Iceland deployed a total of six Coast Guard vessels and two Polish-built stern trawlers which had been converted into Coast Guard vessels to enforce Icelandic control over fishing rights. In response, Great Britain deployed a total of twenty-two frigates, seven supply ships, nine tug-boats and three support ships to protect its fishing trawlers.
A more serious turn of events came when Iceland threatened closure of the NATO base at Keflavík, which would have severely impaired NATO's ability to defend the Atlantic Ocean from the Soviet Union. As a result, the British government agreed to have its fishermen stay outside Iceland's 200-mile exclusion zone without a specific agreement.

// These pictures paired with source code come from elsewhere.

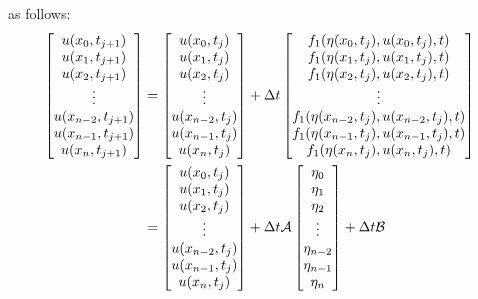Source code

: \documentclass[10pt,reqno,oneside,a4paper, landscape]{article}
\begin{document}
as follows:
\begin{align*}
\begin{bmatrix}
u(x_0, t_{j+1}) \\
u(x_1, t_{j+1}) \\
u(x_2, t_{j+1}) \\
\vdots \\
u(x_{n-2}, t_{j+1}) \\
u(x_{n-1}, t_{j+1}) \\
u(x_n, t_{j+1}) 
\end{bmatrix} 
&= 
\begin{bmatrix}
u(x_0, t_{j}) \\
u(x_1, t_{j}) \\
u(x_2, t_{j}) \\
\vdots \\
u(x_{n-2}, t_{j}) \\
u(x_{n-1}, t_{j}) \\
u(x_n, t_{j}) 
\end{bmatrix} 
+ \Delta t 
\begin{bmatrix}
f_1(\eta(x_0, t_j), u(x_0, t_j), t)\\
f_1(\eta(x_1, t_j), u(x_1, t_j), t) \\
 f_1(\eta(x_2, t_j), u(x_2, t_j), t) \\
\vdots \\
f_1(\eta(x_{n-2}, t_j), u(x_{n-2}, t_j), t)\\
f_1(\eta(x_{n-1}, t_j), u(x_{n-1}, t_j), t) \\
f_1(\eta(x_n, t_j), u(x_n, t_j), t) 
\end{bmatrix} \\
&= 
\begin{bmatrix}
u(x_0, t_{j}) \\
u(x_1, t_{j}) \\
u(x_2, t_{j}) \\
\vdots \\
u(x_{n-2}, t_{j}) \\
u(x_{n-1}, t_{j}) \\
u(x_n, t_{j}) 
\end{bmatrix} 
+ \Delta t \mathcal{A} \begin{bmatrix}
\eta_0 \\
\eta_1 \\
\eta_2 \\
\vdots \\
\eta_{n-2} \\
\eta_{n-1} \\
\eta_{n}
\end{bmatrix}
+ \Delta t \mathcal{B}
\end{align*}
\end{document}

This was actually the third time Iceland and Great Britain had clashed over fishing rights. The first, in 1958, was the result of Britain's inability to prevent Iceland from extending its fishing limits from 4 miles to 12 miles off Iceland's coast. The second dispute occurred between 1972 and 1973. Iceland had extended its limits to 50 miles. An agreement between the two countries that bound British fishing to certain areas inside the 50 mile limit resolved the dispute that time. The resolution was on the premise that British trawlers would limit their annual catch to no more than 130,000 tons. This agreement expired in November, 1975, and the third "Cod War" began.